Aucune réponse de la société Alteam Le Mans n'est versée au dossier, pas plus que la preuve de ce que la demande ainsi formulée par M. Thierry X... se serait poursuivie par une quelconque action de sa part, au besoin judiciaire. L'on constate des propres pièces de M. Thierry X... que :- cette " poly-compétence " qu'il met en avant est finalement l'une des caractéristiques de l'ensemble des membres du service pièces de rechange auquel il appartient, à une exception près non significative,- la classification conventionnelle de l'échelon 9 est réservée au magasinier vendeur confirmé PRA ou au conseiller de vente confirmé PRA ou au vendeur boutique confirmé PRA qui remplit les exigences de maîtrise de toutes les techniques dans sa spécialité et possède de larges connaissances dans les techniques voisines, lui étant demandé en particulier une organisation de son travail et sous sa responsabilité pour atteindre l'objectif dans le cadre qui lui est fixé. M. Thierry X..., auquel incombe pourtant la charge de la preuve en la matière (cf développements précédents), ne justifie d'aucun élément propre à établir que son exercice professionnel répondrait à ces critères et, plus spécifiquement au dernier précité. Il ne peut donc être supposé l'existence d'une discrimination syndicale à son encontre de ce chef.

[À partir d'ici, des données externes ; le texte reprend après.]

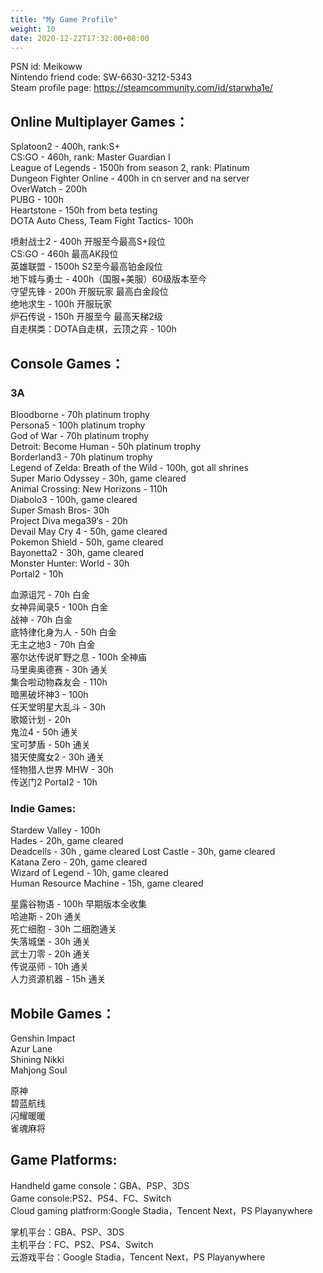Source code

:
```yaml
---
title: "My Game Profile"
weight: 10
date: 2020-12-22T17:32:00+08:00
---
```


PSN id: Meikoww  
Nintendo friend code: SW-6630-3212-5343  
Steam profile page: https://steamcommunity.com/id/starwha1e/  

## Online Multiplayer Games：
Splatoon2 - 400h, rank:S+  
CS:GO - 460h, rank: Master Guardian I  
League of Legends - 1500h from season 2, rank: Platinum  
Dungeon Fighter Online - 400h in cn server and na server  
OverWatch - 200h  
PUBG - 100h  
Heartstone - 150h from beta testing  
DOTA Auto Chess, Team Fight Tactics- 100h  

喷射战士2 - 400h 开服至今最高S+段位  
CS:GO - 460h 最高AK段位  
英雄联盟 - 1500h S2至今最高铂金段位  
地下城与勇士 - 400h（国服+美服）60级版本至今  
守望先锋 - 200h 开服玩家 最高白金段位  
绝地求生 - 100h 开服玩家  
炉石传说 - 150h 开服至今 最高天梯2级  
自走棋类：DOTA自走棋，云顶之弈 - 100h  

## Console Games：
### 3A
Bloodborne - 70h platinum trophy  
Persona5 - 100h platinum trophy  
God of War - 70h platinum trophy  
Detroit: Become Human - 50h platinum trophy  
Borderland3 - 70h platinum trophy  
Legend of Zelda: Breath of the Wild - 100h, got all shrines  
Super Mario Odyssey - 30h, game cleared  
Animal Crossing: New Horizons - 110h  
Diabolo3 - 100h, game cleared  
Super Smash Bros- 30h  
Project Diva mega39‘s - 20h  
Devail May Cry 4 - 50h, game cleared  
Pokemon Shield - 50h, game cleared  
Bayonetta2 - 30h, game cleared  
Monster Hunter: World - 30h  
Portal2 - 10h  

血源诅咒 - 70h 白金  
女神异闻录5 - 100h 白金  
战神 - 70h 白金  
底特律化身为人 - 50h 白金  
无主之地3 - 70h 白金  
塞尔达传说旷野之息 - 100h 全神庙  
马里奥奥德赛 - 30h 通关  
集合啦动物森友会 - 110h  
暗黑破坏神3 - 100h  
任天堂明星大乱斗 - 30h  
歌姬计划 - 20h  
鬼泣4 - 50h 通关  
宝可梦盾 - 50h 通关  
猎天使魔女2 - 30h 通关  
怪物猎人世界 MHW - 30h  
传送门2 Portal2 - 10h  

### Indie Games:
Stardew Valley - 100h  
Hades - 20h, game cleared  
Deadcells - 30h , game cleared
Lost Castle - 30h, game cleared  
Katana Zero - 20h, game cleared  
Wizard of Legend - 10h, game cleared  
Human Resource Machine - 15h, game cleared  

星露谷物语 - 100h 早期版本全收集  
哈迪斯 - 20h 通关  
死亡细胞 - 30h 二细胞通关  
失落城堡 - 30h 通关  
武士刀零 - 20h 通关  
传说巫师 - 10h 通关  
人力资源机器 - 15h 通关  

## Mobile Games：
Genshin Impact  
Azur Lane  
Shining Nikki  
Mahjong Soul  

原神  
碧蓝航线  
闪耀暖暖  
雀魂麻将  

## Game Platforms:
Handheld game console：GBA、PSP、3DS  
Game console:PS2、PS4、FC、Switch  
Cloud gaming platfrorm:Google Stadia，Tencent Next，PS Playanywhere  

掌机平台：GBA、PSP、3DS  
主机平台：FC、PS2、PS4、Switch  
云游戏平台：Google Stadia，Tencent Next，PS Playanywhere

d) La lettre recommandée avec accusé de réception du 7 août 2005 de M. Thierry X...
" J'ai pu constater une baisse de mon salaire avec le motif suivant : absence injustifiée. Je suis étonné de cette baisse de salaire du mois de juin et juillet.... Je vous demande par ce présent courrier la régularisation de tous ces différents ".
La réponse de la société Alteam Le Mans suit par courrier recommandé avec accusé de réception du 24 août 2005 libellé en ces termes : " Comme suite à votre courrier du 7/ 08/ 05 et à nos différents entretiens, nous vous confirmons qu'il n'ya pas eu de baisse de votre salaire, mais retenue pour absence injustifiée. Ces absences sont consécutives aux dépassements de vos temps de délégation, confirmés par la proposition de la CFDT de nous dédommager directement, ce que nous ne pouvons accepter ".

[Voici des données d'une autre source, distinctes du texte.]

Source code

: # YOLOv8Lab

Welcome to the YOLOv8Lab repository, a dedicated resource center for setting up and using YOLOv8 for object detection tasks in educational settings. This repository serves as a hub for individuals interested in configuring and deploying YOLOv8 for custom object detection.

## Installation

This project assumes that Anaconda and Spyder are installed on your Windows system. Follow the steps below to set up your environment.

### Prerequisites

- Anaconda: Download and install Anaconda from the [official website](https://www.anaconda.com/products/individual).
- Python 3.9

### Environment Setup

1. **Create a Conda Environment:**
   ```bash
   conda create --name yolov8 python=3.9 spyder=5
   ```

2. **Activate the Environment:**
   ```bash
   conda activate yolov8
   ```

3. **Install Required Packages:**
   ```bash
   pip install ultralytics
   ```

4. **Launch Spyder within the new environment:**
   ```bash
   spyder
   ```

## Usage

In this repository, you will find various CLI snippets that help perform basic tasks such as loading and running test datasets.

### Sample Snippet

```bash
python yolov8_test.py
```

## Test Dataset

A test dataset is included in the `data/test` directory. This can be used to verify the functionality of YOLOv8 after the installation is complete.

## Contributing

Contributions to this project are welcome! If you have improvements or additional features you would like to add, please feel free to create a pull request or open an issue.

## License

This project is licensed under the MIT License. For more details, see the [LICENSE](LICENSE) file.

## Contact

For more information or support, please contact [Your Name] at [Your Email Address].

L'on ne reviendra pas sur cette question du crédit d'heures de délégation et des conditions de son dépassement amplement abordées (cf supra). Si le salarié ne justifie pas des circonstances exceptionnelles au soutien de ce dépassement, l'employeur, ainsi qu'on l'a dit, est en droit d'opérer une retenue sur le salaire de l'intéressé pour un montant correspondant. L'employeur est également en droit de licencier le salarié concerné si, bien que mis en garde sur ces pratiques de dépassement, ce dernier n'y met pas un terme, ce qui est le cas de M. Thierry X... qui a poursuivi dans les dépassements malgré les mises en garde réitérées. L'employeur n'est pas dans l'obligation de voir ce fonctionnement anormal " couvert " par le syndicat CFDT de la métallurgie de la Sarthe. Ce fait ne permet donc pas de supposer l'existence d'une discrimination syndicale à l'encontre de M. Thierry X...
e) La lettre recommandée avec accusé de réception du 4 octobre 2005 de la société Alteam Le Mans " Lors de notre entretien du 26/ 09/ 05, vous nous avez confirmé que le 23/ 09/ 05 vous aviez contacté l'ensemble de vos collègues pour leur annoncer, sans aucune preuve, que la concession était vendue et que les personnes de la comptabilité notamment seraient licenciées, sans que vous puissiez intervenir en leur faveur. De telles affirmations sans preuve, constituent une forme de chantage auprès de vos collègues de nature à les perturber, notamment ceux à qui vous avez parlé de licenciement. Dans le contexte actuel, il s'agit d'une faute grave. Après avoir pris note de vos observations, nous avons décidé de vous sanctionner d'un nouvel avertissement ".
M. Thierry X... a contesté cet avertissement par courrier recommandé avec accusé de réception du 10 octobre 2005, précisant qu'il ne pouvait " être en aucun cas responsable des différentes rumeurs qui circulent dans la société sur une éventuelle vente ".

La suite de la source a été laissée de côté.